■ **Problem to work on**
Match the string "html" against each line below, and copy every line that matches.
- Opening Delimiter -
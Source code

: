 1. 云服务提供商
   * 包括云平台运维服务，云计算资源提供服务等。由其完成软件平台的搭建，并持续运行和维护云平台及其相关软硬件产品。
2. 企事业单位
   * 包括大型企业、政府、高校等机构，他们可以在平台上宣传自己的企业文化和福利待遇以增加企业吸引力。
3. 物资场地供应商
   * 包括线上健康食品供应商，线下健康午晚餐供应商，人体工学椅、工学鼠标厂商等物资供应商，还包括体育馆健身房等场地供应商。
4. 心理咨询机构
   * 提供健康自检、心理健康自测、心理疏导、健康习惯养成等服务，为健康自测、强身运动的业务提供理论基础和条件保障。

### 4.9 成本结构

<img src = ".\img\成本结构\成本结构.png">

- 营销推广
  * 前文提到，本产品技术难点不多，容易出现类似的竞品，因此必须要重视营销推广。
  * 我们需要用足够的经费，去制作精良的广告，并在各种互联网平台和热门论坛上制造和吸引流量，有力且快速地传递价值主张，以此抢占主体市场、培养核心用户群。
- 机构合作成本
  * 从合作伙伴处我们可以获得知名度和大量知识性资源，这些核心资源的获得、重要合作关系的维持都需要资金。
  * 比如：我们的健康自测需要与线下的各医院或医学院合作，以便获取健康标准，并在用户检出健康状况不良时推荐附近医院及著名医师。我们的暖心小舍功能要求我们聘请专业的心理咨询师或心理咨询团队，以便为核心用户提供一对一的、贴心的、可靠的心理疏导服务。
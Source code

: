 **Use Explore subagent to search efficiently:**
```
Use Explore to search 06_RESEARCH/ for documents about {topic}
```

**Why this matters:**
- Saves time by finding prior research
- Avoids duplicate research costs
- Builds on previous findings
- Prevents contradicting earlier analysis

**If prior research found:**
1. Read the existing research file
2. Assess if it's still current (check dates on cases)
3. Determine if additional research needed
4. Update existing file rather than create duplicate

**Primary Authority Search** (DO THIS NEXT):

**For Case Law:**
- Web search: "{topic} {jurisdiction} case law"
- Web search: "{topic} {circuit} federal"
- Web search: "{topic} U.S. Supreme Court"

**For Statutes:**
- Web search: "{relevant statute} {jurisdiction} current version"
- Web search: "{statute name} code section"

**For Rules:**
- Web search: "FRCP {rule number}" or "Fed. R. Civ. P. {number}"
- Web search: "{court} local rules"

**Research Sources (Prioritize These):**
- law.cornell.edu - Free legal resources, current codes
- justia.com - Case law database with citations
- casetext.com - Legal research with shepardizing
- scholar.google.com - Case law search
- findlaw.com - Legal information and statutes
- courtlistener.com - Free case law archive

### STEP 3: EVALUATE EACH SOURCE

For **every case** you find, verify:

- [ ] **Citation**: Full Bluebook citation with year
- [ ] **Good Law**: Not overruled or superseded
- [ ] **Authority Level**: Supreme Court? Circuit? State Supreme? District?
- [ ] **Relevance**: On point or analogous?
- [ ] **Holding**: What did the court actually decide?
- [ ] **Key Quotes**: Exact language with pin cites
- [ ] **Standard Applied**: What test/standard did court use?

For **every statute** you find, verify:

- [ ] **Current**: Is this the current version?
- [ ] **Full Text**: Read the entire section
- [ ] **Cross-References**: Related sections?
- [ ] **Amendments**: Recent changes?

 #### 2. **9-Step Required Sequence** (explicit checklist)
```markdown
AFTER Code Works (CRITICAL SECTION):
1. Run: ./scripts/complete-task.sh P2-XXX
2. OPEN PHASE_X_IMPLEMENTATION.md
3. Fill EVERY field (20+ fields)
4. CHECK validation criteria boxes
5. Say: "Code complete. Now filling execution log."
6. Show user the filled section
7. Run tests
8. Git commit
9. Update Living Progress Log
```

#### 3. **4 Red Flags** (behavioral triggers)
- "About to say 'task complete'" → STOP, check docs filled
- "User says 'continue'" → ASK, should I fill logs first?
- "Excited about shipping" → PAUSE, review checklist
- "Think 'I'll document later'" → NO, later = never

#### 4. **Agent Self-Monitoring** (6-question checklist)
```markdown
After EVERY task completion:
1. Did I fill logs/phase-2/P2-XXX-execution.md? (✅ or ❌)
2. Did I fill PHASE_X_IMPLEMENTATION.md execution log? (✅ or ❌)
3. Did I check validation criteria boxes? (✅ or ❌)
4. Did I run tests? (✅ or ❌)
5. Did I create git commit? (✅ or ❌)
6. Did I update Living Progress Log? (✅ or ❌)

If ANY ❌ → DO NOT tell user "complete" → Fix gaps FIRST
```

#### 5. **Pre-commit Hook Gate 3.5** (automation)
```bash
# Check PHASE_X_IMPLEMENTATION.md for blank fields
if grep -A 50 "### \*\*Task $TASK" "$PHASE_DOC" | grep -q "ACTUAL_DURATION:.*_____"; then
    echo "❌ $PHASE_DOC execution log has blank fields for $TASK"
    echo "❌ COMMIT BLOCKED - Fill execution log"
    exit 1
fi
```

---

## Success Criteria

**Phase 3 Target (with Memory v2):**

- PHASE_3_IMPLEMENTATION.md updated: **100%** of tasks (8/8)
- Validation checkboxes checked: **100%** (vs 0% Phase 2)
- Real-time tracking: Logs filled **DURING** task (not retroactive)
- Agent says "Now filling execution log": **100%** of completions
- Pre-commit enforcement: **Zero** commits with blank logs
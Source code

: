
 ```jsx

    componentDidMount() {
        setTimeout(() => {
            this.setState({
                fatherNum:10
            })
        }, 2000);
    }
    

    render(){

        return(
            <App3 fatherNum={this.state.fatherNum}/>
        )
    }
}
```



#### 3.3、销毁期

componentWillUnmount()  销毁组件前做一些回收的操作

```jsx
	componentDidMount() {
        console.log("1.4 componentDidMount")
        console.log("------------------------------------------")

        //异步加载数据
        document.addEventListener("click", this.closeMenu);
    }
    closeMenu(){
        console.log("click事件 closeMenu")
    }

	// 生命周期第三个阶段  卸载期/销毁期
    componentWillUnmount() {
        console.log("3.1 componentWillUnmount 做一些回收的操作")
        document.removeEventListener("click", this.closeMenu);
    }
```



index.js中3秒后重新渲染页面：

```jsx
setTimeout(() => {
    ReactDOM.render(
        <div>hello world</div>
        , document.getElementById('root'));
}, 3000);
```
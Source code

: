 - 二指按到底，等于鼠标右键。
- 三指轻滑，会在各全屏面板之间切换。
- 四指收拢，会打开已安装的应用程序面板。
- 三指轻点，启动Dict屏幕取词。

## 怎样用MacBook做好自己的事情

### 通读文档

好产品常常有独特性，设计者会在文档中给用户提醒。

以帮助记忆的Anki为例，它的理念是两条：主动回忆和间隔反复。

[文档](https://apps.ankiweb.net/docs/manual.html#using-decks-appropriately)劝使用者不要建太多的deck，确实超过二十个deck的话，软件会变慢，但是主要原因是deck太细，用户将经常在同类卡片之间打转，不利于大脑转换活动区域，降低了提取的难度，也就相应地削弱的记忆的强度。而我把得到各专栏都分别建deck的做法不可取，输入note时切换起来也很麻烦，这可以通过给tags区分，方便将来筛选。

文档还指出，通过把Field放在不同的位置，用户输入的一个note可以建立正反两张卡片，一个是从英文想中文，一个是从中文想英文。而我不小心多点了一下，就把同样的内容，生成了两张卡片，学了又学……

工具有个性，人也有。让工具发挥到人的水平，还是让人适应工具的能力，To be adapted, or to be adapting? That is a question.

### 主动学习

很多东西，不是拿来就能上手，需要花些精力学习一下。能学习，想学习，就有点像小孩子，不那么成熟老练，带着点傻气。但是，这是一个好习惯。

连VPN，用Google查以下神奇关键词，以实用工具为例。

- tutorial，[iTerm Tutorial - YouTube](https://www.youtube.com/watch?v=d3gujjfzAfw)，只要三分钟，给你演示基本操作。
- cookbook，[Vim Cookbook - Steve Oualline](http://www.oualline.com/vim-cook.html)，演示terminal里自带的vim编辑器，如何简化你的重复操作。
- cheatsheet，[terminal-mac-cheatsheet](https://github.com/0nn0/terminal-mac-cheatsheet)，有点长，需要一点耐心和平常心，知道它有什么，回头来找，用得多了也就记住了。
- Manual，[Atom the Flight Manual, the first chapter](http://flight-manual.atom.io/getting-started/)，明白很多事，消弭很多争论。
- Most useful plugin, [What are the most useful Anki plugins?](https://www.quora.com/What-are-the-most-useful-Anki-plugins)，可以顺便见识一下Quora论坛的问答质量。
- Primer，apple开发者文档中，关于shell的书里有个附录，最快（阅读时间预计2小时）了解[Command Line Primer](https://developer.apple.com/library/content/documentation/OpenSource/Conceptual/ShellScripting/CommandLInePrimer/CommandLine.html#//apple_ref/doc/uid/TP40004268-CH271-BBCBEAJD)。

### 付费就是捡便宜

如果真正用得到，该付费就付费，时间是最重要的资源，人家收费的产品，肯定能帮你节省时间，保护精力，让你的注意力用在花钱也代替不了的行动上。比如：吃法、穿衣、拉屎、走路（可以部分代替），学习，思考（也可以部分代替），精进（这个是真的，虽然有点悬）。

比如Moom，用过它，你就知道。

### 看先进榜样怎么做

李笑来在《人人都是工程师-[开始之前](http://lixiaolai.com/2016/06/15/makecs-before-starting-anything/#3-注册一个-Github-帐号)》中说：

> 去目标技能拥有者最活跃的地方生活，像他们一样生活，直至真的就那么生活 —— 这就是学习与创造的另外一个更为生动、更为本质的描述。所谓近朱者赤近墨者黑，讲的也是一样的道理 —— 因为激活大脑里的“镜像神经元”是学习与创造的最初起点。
- Closing Delimiter -
■ **Response area**
[文档](https://apps.ankiweb.net/docs/manual.html#using-decks-appropriately)劝使用者不要建太多的deck，确实超过二十个deck的话，软件会变慢，但是主要原因是deck太细，用户将经常在同类卡片之间打转，不利于大脑转换活动区域，降低了提取的难度，也就相应地削弱的记忆的强度。而我把得到各专栏都分别建deck的做法不可取，输入note时切换起来也很麻烦，这可以通过给tags区分，方便将来筛选。
- cookbook，[Vim Cookbook - Steve Oualline](http://www.oualline.com/vim-cook.html)，演示terminal里自带的vim编辑器，如何简化你的重复操作。
- Primer，apple开发者文档中，关于shell的书里有个附录，最快（阅读时间预计2小时）了解[Command Line Primer](https://developer.apple.com/library/content/documentation/OpenSource/Conceptual/ShellScripting/CommandLInePrimer/CommandLine.html#//apple_ref/doc/uid/TP40004268-CH271-BBCBEAJD)。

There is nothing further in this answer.